Just north of the south pole lies a small outpost, owned by a small man.

Burton had been part of an expedition – one that failed, ultimately, due to infighting and poor preparation – but he had succeeded. Continued to succeed, for he wasn’t dead yet.

Where others came and went, Burton had built a small hovel. It wasn’t much at first. Just a few walls and roof. But he shored it up, surrounded it with snow and ice to keep the heat in. He kept adding to it, expanding out and down, making more rooms, more space for him to stretch out. Storage for the penguins he regularly hunted.

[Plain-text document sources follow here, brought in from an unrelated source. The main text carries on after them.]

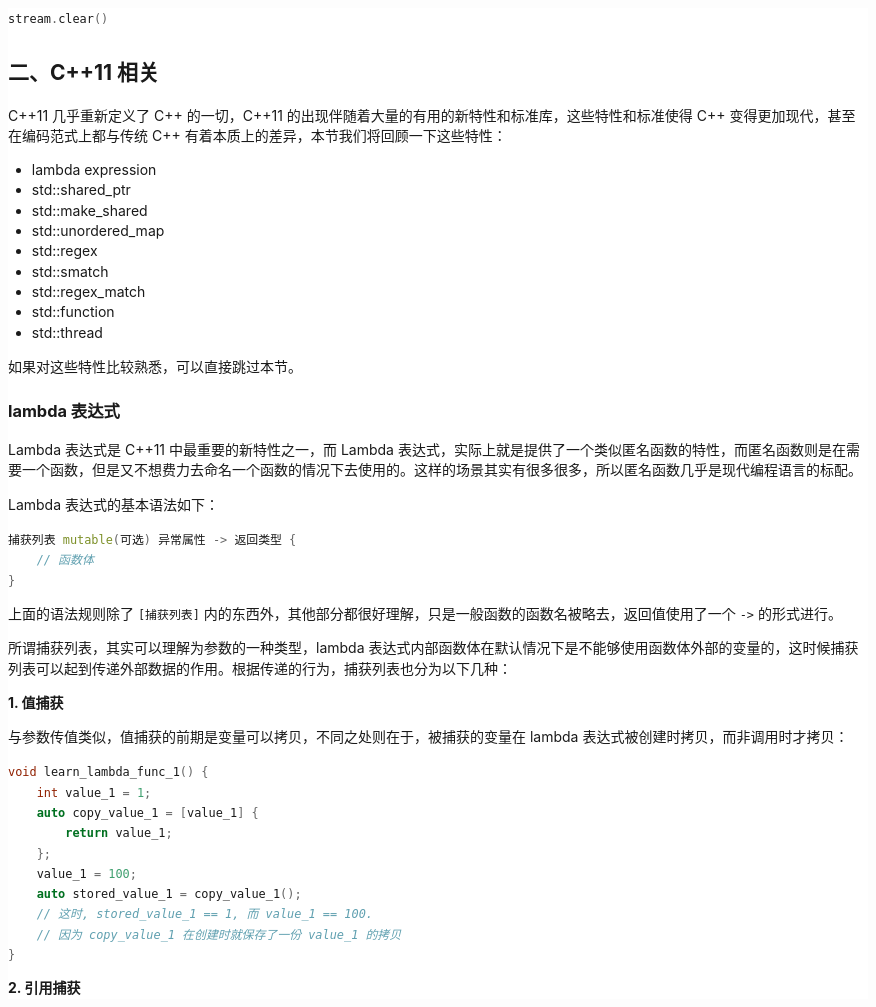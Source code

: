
 ```cpp
stream.clear() 
```

## 二、C++11 相关

C++11 几乎重新定义了 C++ 的一切，C++11 的出现伴随着大量的有用的新特性和标准库，这些特性和标准使得 C++ 变得更加现代，甚至在编码范式上都与传统 C++ 有着本质上的差异，本节我们将回顾一下这些特性：

*   lambda expression
*   std::shared_ptr
*   std::make_shared
*   std::unordered_map
*   std::regex
*   std::smatch
*   std::regex_match
*   std::function
*   std::thread

如果对这些特性比较熟悉，可以直接跳过本节。

### lambda 表达式

Lambda 表达式是 C++11 中最重要的新特性之一，而 Lambda 表达式，实际上就是提供了一个类似匿名函数的特性，而匿名函数则是在需要一个函数，但是又不想费力去命名一个函数的情况下去使用的。这样的场景其实有很多很多，所以匿名函数几乎是现代编程语言的标配。

Lambda 表达式的基本语法如下：

```cpp
捕获列表 mutable(可选) 异常属性 -> 返回类型 {
    // 函数体
} 
```

上面的语法规则除了 `[捕获列表]` 内的东西外，其他部分都很好理解，只是一般函数的函数名被略去，返回值使用了一个 `->` 的形式进行。

所谓捕获列表，其实可以理解为参数的一种类型，lambda 表达式内部函数体在默认情况下是不能够使用函数体外部的变量的，这时候捕获列表可以起到传递外部数据的作用。根据传递的行为，捕获列表也分为以下几种：

**1\. 值捕获**

与参数传值类似，值捕获的前期是变量可以拷贝，不同之处则在于，被捕获的变量在 lambda 表达式被创建时拷贝，而非调用时才拷贝：

```cpp
void learn_lambda_func_1() {
    int value_1 = 1;
    auto copy_value_1 = [value_1] {
        return value_1;
    };
    value_1 = 100;
    auto stored_value_1 = copy_value_1();
    // 这时, stored_value_1 == 1, 而 value_1 == 100.
    // 因为 copy_value_1 在创建时就保存了一份 value_1 的拷贝
} 
```

**2\. 引用捕获**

Burton had a vast supply of food now, frozen and ready to cook and eat when he needed. He held back scurvy with raw fish, and the occasional foraging for vitamin tablets at the research bases, but that was such a long walk, and he didn’t think it was that worth it. The penguins’ stomach contents would do just as well, and it didn’t take him long to get over that bit of squeamishness.

The main difficulty was loneliness, and boredom. Burton had little to do most days. At first, he read his way through the complete works of Shakespeare, and two other books he had brought. He found a couple of more at various abandoned outposts, but not much of value. He spent time stitching together penguin pelts to make floors, clothes, whatever he needed. He made some wall paintings to decorate. The place was nice; functional, but nice.

Now, though, he sat. Just sat, staring, thinking. Trying not to think. Remembering ideas of clearing the mind, of being in the moment.

It was through his unintentional, but ultimately chosen, isolation that Burton came to be a master of contemplation, of meditation. He would go forth to share his wisdom with the world, but that would mean losing what he had found.

Instead, Burton stayed where he was, continued to contemplate, to exist. To be.